TASK OBJECTIVE: Can you restate the lines of the entries below, word for word, from the first one through the line that includes "### Overview"?

Plain-text document sources:

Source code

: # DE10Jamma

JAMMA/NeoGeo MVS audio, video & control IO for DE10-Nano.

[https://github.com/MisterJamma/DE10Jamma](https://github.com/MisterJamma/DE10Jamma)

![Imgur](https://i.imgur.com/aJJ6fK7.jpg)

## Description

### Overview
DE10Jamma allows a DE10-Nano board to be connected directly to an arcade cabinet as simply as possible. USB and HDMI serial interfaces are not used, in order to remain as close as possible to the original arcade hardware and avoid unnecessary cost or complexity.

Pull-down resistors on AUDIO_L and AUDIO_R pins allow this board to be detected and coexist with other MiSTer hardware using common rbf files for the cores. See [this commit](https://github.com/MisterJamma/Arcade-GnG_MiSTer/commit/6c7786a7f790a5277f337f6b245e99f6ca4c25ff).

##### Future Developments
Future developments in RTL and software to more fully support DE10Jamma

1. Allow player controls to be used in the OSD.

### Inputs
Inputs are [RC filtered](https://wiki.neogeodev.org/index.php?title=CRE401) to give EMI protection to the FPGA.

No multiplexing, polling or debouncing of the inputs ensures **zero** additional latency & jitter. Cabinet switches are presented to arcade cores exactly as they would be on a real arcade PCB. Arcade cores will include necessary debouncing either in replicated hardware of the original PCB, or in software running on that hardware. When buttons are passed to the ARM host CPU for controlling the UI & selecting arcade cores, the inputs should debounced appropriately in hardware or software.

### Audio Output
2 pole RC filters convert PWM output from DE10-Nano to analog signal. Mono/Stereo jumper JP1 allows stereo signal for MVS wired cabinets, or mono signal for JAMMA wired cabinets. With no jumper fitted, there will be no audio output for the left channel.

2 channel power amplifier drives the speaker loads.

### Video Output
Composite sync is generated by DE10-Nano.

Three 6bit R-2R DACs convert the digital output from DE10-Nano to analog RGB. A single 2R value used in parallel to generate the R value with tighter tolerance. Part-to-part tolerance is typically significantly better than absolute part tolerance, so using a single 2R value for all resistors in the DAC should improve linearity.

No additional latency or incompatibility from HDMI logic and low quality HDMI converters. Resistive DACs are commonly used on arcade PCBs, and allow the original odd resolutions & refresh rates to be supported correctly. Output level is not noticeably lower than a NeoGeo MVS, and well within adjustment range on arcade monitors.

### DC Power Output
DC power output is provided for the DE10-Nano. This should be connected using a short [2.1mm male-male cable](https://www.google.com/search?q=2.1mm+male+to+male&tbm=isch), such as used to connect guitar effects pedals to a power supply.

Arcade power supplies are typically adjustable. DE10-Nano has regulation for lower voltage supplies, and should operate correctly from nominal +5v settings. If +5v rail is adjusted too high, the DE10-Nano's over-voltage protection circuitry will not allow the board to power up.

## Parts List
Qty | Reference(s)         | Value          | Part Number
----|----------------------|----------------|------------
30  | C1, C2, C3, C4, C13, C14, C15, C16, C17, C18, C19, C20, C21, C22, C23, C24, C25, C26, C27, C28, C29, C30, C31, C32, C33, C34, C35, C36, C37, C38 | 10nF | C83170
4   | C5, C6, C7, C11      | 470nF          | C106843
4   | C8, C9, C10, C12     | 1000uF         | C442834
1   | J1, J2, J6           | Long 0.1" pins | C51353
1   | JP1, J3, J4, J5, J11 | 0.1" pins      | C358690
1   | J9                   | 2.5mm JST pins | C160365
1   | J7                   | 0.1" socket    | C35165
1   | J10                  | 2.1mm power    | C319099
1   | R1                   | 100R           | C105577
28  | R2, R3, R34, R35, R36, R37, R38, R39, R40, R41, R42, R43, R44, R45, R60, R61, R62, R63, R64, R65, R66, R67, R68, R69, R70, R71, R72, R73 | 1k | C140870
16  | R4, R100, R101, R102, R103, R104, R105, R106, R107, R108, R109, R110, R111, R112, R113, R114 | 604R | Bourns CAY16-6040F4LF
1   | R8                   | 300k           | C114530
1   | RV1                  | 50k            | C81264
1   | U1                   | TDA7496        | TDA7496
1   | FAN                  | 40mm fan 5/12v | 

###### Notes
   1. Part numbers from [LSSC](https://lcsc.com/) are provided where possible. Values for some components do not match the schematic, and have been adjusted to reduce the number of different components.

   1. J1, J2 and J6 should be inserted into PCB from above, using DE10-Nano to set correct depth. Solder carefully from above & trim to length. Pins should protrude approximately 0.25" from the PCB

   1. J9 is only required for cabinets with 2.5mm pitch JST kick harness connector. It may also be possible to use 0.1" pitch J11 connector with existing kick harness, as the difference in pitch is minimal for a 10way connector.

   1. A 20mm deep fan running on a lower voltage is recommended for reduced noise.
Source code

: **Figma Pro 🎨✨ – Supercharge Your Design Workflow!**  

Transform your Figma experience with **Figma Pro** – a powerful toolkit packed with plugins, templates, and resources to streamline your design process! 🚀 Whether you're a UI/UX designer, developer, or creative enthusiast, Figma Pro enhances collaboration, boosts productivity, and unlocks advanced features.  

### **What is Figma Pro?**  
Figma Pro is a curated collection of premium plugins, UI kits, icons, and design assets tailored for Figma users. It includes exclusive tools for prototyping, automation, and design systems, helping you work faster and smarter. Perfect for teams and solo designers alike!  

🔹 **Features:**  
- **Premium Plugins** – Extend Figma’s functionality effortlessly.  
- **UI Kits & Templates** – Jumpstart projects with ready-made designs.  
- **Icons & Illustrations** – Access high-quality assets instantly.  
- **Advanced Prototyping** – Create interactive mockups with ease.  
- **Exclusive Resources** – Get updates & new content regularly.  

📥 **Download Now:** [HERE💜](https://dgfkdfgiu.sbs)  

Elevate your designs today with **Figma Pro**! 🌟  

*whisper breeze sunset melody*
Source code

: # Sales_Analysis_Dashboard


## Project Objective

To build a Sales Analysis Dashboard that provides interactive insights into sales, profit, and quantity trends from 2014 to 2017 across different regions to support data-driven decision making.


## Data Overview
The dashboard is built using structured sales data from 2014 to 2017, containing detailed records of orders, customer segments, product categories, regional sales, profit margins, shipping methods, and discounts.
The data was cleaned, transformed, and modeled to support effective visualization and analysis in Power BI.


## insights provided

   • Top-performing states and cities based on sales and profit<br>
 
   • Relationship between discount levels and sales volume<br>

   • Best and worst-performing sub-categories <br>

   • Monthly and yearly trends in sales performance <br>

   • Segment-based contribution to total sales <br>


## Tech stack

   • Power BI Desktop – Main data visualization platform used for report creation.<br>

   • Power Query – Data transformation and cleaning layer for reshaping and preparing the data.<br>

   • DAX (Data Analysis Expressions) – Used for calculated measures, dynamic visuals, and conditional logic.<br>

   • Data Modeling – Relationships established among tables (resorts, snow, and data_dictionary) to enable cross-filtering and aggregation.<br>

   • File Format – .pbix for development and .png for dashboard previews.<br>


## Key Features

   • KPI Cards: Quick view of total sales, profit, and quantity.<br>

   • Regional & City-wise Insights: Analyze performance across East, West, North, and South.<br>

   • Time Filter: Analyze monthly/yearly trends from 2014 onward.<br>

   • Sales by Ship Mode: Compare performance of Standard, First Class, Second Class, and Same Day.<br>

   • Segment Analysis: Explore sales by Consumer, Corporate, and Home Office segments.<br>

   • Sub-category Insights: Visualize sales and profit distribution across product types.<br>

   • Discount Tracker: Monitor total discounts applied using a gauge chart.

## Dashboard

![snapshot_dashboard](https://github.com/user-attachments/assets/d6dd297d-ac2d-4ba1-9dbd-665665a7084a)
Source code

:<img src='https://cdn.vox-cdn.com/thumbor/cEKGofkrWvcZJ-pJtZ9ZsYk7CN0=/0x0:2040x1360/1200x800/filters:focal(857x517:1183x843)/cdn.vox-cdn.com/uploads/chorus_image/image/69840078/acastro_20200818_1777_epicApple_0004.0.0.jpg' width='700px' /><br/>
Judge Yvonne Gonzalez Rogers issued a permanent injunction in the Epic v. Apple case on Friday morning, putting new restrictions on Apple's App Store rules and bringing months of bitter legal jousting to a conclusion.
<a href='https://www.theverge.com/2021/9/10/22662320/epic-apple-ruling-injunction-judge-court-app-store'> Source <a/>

RESPONSE TO THE EXERCISE:
Source code

: # DE10Jamma

JAMMA/NeoGeo MVS audio, video & control IO for DE10-Nano.

[https://github.com/MisterJamma/DE10Jamma](https://github.com/MisterJamma/DE10Jamma)

![Imgur](https://i.imgur.com/aJJ6fK7.jpg)

## Description

### Overview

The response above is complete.